SF3B1 第一次在分子水平上定义了一个MDS 亚型，人们也期待这样的分子标志物会越来越多，分子水平定义的MDS 亚型能够取代现在的关于肿瘤异质性的描述。现阶段肿瘤候选药物是国内外制药公司研发管线中最丰富的产品，这是多年基础研究积累的结果，分子水平上发现的基因突变为制药提供了丰富的药物靶点，同时部分获批的靶向药物也需要在分子检测的指导下使用。这包括近2 年国外获批的治疗AML 的FLT3 抑制剂midostaurin,IDH1 抑制剂ivosidenib，IDH2 抑制剂enasidenib，相应突变如FLT3、IDH1和IDH2 的检测方法也随之建立。

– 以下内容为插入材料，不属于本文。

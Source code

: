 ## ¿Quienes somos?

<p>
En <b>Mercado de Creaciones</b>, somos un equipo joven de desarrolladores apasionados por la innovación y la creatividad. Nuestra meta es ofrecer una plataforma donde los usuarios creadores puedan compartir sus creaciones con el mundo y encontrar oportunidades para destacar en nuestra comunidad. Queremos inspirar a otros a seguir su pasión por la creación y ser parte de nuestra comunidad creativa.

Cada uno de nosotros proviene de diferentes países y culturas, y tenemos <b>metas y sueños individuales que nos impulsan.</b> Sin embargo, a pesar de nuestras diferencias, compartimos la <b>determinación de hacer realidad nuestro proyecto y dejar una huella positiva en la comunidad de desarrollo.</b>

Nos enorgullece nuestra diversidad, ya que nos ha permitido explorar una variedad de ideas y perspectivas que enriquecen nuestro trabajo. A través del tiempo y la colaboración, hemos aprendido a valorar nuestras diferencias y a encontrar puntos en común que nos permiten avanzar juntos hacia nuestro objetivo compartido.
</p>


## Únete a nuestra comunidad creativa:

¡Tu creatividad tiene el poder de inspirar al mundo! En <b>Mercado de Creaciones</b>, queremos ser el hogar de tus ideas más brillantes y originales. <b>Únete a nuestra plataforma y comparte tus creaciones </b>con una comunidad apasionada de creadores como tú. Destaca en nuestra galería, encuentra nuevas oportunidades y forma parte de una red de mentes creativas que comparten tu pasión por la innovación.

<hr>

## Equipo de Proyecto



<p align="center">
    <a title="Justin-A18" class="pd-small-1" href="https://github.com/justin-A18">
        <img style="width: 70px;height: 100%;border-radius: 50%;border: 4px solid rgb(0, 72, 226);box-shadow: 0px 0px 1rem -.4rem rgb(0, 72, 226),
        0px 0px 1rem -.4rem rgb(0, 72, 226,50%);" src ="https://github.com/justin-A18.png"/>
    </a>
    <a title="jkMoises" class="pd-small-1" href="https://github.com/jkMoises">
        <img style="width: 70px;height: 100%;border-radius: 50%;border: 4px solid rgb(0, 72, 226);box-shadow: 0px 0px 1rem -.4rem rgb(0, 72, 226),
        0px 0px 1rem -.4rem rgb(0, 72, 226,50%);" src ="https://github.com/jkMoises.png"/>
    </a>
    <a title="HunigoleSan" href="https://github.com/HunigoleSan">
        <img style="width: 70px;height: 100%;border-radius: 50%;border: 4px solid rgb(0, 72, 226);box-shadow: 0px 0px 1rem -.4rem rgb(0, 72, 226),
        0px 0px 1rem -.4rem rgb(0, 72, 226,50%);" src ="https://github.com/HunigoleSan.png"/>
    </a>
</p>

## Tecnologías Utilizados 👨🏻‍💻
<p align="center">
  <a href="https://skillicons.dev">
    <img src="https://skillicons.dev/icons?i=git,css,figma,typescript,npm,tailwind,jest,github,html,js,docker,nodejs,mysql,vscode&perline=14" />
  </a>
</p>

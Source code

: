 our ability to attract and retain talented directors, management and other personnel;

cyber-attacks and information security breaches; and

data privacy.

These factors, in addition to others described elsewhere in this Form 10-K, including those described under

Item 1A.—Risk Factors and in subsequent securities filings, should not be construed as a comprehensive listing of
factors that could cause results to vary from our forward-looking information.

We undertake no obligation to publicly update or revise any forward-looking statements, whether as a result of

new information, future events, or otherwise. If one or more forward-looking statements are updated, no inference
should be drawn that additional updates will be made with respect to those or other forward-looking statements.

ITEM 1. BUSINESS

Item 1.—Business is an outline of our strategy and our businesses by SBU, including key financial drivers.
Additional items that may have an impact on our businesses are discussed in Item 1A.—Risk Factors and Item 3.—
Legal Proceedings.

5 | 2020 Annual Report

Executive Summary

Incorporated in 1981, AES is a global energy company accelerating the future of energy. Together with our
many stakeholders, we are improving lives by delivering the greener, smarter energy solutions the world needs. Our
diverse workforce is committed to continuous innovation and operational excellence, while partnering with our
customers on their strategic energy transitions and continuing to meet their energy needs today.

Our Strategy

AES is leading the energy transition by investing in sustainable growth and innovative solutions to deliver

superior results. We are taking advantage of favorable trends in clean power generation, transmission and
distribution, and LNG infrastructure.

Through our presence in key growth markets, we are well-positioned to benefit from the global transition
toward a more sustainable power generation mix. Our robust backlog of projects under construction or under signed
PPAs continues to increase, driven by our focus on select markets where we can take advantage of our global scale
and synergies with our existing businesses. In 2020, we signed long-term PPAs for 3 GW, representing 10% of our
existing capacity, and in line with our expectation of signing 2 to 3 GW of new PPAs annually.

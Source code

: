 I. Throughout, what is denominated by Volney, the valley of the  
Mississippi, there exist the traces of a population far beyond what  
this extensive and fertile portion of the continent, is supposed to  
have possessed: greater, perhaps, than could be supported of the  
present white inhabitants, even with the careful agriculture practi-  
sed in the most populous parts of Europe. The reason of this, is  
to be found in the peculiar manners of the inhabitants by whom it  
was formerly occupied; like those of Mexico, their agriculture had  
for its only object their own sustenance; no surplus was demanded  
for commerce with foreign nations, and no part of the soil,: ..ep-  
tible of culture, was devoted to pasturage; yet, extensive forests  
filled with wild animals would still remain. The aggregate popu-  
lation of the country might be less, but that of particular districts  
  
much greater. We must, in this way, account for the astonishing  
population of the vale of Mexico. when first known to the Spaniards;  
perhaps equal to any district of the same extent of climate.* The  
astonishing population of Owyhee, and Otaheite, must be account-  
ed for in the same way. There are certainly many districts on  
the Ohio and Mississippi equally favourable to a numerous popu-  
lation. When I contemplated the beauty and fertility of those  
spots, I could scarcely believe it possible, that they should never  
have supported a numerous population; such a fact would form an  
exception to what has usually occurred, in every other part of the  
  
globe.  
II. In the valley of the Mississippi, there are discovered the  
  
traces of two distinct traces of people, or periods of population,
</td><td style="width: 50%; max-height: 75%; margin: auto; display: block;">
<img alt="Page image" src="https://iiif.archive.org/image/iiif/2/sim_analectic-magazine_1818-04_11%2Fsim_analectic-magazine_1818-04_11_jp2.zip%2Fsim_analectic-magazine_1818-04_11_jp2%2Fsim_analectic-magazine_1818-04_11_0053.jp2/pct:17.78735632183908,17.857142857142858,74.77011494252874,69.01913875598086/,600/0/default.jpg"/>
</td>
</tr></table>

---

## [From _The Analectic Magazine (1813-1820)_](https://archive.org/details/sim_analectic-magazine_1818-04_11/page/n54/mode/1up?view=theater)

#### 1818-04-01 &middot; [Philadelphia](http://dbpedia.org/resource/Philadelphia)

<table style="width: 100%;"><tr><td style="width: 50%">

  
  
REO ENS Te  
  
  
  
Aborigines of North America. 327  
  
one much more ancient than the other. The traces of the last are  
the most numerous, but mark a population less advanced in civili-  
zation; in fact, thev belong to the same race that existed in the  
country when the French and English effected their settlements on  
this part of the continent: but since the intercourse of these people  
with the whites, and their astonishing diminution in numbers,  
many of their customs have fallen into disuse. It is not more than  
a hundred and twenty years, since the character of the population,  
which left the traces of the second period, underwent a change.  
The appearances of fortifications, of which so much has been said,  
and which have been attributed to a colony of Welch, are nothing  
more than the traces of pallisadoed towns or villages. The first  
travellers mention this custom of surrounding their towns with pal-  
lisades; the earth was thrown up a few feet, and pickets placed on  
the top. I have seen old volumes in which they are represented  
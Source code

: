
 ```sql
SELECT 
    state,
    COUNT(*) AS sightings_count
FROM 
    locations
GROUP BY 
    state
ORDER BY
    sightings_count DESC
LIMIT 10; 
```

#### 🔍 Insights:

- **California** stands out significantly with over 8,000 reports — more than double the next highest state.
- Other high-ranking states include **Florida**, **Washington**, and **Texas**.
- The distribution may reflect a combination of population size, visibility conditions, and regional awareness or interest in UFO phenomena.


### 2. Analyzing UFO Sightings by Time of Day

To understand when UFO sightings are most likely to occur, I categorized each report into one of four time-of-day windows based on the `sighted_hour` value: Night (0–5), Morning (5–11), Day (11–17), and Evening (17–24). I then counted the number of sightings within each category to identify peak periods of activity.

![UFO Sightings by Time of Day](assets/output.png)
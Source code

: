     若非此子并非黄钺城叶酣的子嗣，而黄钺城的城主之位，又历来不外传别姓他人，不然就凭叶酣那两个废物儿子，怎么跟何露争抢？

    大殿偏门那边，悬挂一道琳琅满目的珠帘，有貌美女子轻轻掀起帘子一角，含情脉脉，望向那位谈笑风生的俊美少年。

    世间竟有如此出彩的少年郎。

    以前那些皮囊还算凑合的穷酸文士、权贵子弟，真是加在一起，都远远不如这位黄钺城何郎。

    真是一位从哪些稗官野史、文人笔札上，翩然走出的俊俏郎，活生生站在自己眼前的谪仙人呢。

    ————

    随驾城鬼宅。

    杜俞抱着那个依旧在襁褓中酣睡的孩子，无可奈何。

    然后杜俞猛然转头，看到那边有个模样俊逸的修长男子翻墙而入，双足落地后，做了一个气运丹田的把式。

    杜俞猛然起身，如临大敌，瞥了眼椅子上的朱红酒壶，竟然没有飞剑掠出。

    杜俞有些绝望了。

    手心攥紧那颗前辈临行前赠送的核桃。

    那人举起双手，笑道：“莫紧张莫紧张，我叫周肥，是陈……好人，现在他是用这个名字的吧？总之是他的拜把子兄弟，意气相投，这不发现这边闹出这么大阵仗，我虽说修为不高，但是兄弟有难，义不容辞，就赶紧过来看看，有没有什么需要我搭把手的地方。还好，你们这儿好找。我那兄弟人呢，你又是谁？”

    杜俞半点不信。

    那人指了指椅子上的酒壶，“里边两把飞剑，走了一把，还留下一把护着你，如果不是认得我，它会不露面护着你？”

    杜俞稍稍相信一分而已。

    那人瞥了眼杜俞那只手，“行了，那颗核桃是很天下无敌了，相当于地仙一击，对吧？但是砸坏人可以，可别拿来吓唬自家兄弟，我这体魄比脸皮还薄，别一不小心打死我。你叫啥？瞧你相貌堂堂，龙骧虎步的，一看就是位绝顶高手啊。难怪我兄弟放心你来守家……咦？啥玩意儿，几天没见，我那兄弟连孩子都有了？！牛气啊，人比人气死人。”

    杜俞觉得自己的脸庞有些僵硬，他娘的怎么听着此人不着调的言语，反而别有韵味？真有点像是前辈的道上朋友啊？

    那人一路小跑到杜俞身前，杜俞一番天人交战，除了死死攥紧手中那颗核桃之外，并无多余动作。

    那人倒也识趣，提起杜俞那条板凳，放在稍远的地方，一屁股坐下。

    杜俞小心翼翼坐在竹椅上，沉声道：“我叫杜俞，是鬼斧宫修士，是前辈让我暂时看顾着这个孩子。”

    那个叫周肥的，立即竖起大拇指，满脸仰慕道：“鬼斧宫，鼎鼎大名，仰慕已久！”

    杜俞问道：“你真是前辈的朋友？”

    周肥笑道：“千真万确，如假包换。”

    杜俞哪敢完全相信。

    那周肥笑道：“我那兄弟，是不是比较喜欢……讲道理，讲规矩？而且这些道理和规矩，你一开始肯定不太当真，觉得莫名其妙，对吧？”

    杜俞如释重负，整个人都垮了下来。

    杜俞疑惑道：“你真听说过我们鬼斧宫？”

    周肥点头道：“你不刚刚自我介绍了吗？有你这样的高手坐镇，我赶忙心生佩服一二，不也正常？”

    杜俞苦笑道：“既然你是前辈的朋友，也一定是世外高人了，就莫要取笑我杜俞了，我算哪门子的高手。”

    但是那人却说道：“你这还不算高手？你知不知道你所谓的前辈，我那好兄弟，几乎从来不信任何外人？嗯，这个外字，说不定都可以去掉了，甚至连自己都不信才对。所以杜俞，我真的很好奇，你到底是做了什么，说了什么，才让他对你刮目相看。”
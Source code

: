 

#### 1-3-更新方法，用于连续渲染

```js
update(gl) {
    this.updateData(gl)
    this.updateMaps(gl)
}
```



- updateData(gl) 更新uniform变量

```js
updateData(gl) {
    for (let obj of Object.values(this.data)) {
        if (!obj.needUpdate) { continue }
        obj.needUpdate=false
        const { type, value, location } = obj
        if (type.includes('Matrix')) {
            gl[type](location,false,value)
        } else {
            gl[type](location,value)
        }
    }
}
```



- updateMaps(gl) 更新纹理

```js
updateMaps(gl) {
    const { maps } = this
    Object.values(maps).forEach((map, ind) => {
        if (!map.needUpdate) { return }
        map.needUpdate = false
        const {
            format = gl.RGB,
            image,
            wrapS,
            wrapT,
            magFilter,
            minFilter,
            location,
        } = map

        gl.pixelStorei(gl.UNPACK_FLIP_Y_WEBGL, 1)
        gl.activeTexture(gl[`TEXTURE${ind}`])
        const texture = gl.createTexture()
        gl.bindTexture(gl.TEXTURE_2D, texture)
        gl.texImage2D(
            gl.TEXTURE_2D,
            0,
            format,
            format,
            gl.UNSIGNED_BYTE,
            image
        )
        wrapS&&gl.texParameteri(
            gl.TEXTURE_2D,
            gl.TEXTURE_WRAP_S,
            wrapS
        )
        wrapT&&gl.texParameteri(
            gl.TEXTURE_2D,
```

测序数据的积累也让人们意识到，大部分的基因突变并不是疾病特异的，这为分子标志物指导下的“异病同治”提供了生物学基础，为药物的临床开发策略和临床试验设计提供了新的思路。篮子试验（basket trial）入组的患者包括不同的病理类型，但具有相同分子水平的改变，其是美国食品和药品管理局批准分子标志物指导的跨瘤种应用肿瘤药物的数据基础。相信二代测序技术作为指导MDS 精准诊疗的强有力的武器，会发挥越来越重要的作用。